↓

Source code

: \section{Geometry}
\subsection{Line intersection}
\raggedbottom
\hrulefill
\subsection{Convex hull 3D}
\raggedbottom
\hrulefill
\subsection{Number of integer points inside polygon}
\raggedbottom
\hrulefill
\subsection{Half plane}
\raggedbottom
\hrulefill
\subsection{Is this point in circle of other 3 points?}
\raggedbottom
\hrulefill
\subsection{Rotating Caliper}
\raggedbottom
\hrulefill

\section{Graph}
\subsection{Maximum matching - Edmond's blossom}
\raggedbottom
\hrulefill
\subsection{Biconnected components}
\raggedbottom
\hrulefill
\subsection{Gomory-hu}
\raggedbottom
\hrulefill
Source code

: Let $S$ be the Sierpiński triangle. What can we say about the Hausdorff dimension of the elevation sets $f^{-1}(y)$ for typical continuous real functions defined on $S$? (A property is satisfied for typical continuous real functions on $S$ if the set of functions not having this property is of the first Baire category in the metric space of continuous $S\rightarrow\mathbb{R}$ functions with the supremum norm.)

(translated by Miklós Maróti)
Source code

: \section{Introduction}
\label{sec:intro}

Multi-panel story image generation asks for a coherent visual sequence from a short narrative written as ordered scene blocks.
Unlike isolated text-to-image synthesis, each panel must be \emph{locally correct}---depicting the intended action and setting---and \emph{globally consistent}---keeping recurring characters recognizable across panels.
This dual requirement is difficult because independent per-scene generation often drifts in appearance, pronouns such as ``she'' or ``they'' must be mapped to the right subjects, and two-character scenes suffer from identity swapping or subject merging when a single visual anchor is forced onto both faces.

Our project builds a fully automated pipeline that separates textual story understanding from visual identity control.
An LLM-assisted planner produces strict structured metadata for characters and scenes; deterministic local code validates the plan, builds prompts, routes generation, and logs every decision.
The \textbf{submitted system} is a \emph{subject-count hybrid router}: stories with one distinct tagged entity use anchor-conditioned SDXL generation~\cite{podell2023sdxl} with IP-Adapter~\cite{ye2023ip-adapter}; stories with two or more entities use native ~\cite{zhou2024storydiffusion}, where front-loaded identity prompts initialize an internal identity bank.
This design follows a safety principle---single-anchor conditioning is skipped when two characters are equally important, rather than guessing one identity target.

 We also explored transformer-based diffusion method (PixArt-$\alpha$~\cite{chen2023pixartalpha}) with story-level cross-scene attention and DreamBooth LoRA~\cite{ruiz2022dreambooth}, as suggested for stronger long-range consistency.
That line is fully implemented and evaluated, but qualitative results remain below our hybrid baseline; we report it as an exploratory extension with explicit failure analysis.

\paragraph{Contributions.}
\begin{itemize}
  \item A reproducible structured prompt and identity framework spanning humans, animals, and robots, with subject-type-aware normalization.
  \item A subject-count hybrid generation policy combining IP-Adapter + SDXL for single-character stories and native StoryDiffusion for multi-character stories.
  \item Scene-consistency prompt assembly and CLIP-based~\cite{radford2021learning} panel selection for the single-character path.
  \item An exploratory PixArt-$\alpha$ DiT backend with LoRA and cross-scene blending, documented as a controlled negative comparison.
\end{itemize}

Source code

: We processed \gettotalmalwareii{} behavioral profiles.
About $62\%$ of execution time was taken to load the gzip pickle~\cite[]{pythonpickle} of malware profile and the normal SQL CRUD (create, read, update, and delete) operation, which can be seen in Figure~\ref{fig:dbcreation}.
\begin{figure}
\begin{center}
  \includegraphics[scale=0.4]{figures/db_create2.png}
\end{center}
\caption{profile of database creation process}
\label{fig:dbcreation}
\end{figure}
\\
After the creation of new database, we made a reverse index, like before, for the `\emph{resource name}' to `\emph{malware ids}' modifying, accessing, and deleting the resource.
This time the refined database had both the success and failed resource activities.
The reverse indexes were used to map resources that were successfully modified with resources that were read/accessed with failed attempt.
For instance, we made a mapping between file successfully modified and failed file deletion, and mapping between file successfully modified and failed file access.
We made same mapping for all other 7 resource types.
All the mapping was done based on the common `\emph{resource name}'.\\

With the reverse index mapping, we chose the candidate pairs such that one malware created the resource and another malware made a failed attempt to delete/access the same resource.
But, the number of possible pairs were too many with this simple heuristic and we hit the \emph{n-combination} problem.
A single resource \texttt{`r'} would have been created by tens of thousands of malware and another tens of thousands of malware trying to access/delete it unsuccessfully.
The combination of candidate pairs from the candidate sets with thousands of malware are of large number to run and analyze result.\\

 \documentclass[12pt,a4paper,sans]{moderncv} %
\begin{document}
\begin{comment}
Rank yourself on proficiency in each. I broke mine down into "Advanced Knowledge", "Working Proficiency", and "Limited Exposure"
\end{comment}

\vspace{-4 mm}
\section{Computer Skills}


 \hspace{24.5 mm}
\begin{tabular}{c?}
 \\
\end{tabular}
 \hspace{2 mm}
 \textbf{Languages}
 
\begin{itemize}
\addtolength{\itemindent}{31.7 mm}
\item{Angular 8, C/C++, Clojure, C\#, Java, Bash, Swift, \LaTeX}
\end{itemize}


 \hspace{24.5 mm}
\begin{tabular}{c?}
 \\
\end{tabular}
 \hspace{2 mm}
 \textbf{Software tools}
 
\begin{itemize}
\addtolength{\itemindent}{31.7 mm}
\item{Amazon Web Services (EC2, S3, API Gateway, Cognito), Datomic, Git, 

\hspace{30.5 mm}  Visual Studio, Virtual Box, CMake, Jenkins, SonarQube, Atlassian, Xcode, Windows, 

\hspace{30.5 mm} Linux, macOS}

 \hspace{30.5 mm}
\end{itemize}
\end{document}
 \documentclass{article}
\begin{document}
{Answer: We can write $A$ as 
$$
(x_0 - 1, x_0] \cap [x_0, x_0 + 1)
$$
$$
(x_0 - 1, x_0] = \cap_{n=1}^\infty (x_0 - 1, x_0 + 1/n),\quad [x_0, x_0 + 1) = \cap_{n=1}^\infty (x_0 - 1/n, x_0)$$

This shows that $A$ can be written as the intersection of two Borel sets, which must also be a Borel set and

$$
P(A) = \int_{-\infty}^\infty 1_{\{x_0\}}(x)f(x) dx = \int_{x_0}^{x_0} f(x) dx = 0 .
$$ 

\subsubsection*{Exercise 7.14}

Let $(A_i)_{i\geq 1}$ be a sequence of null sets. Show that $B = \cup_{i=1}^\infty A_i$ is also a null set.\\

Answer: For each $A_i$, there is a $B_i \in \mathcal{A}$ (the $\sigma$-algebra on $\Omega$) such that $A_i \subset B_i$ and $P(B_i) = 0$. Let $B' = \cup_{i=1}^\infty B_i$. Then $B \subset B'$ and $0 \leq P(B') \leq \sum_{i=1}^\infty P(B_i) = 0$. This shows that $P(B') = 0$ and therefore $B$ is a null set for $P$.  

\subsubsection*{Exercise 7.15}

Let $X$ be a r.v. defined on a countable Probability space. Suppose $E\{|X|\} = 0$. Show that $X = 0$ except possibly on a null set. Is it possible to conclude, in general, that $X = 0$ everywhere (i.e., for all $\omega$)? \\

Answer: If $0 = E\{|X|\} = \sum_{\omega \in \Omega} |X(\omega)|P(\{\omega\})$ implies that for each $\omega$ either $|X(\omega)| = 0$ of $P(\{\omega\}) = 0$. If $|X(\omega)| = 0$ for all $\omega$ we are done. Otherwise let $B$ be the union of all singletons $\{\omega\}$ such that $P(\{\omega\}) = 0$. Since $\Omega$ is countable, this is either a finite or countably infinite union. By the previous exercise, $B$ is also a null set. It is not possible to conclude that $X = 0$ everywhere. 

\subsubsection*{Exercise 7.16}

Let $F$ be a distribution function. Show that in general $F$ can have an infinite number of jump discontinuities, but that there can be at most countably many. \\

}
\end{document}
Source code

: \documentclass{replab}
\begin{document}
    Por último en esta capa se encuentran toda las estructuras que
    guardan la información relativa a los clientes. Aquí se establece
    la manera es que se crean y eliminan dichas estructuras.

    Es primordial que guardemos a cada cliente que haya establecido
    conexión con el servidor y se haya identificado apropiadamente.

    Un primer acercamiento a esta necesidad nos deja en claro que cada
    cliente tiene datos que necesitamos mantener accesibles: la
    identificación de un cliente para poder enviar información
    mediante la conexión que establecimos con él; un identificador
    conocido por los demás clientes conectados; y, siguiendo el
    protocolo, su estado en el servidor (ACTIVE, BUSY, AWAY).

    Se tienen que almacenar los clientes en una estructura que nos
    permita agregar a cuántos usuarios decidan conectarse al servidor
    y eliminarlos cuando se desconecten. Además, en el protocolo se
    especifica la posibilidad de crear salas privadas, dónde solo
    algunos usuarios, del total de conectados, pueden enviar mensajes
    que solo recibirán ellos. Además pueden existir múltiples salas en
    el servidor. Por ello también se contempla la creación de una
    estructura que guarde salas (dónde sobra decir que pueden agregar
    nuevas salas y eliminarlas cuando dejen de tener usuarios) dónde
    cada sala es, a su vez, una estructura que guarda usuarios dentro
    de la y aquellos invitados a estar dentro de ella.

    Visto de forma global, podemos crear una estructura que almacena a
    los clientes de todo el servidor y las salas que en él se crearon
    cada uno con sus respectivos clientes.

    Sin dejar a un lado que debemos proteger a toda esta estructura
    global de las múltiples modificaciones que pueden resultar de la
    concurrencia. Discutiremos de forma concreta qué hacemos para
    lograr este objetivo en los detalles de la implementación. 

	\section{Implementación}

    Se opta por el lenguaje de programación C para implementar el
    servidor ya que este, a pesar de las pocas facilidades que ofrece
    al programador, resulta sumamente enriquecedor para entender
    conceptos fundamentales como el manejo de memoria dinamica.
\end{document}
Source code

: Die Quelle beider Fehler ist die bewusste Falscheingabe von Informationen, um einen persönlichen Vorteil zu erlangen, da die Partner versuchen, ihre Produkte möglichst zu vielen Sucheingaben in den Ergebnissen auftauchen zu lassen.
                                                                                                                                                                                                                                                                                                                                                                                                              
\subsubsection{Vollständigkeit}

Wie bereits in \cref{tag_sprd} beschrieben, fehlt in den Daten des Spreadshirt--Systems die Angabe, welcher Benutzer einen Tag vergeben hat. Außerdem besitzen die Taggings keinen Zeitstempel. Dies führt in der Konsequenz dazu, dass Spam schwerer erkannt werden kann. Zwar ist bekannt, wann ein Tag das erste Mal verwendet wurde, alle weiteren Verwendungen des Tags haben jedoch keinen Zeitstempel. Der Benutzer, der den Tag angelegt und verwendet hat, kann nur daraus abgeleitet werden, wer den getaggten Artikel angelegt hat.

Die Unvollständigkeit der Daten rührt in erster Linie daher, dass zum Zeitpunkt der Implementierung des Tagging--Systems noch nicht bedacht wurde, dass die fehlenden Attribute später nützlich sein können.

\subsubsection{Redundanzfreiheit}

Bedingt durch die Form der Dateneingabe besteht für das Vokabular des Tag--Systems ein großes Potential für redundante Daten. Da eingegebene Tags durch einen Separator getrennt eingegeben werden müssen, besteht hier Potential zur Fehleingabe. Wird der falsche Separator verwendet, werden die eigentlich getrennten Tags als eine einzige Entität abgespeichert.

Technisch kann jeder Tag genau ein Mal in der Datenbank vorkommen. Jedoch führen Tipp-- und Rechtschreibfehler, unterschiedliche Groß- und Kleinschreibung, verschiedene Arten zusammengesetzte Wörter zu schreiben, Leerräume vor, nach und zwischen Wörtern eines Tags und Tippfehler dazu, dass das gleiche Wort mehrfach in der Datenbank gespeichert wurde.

↑

PROBLEM DETAILS:
Nothing beyond the line containing "this point in" is to be output; the lines above, from the first one onward to that line, are to be transcribed exactly.

RESULT OF THIS EXERCISE:
Source code

: \section{Geometry}
\subsection{Line intersection}
\raggedbottom
\hrulefill
\subsection{Convex hull 3D}
\raggedbottom
\hrulefill
\subsection{Number of integer points inside polygon}
\raggedbottom
\hrulefill
\subsection{Half plane}
\raggedbottom
\hrulefill
\subsection{Is this point in circle of other 3 points?}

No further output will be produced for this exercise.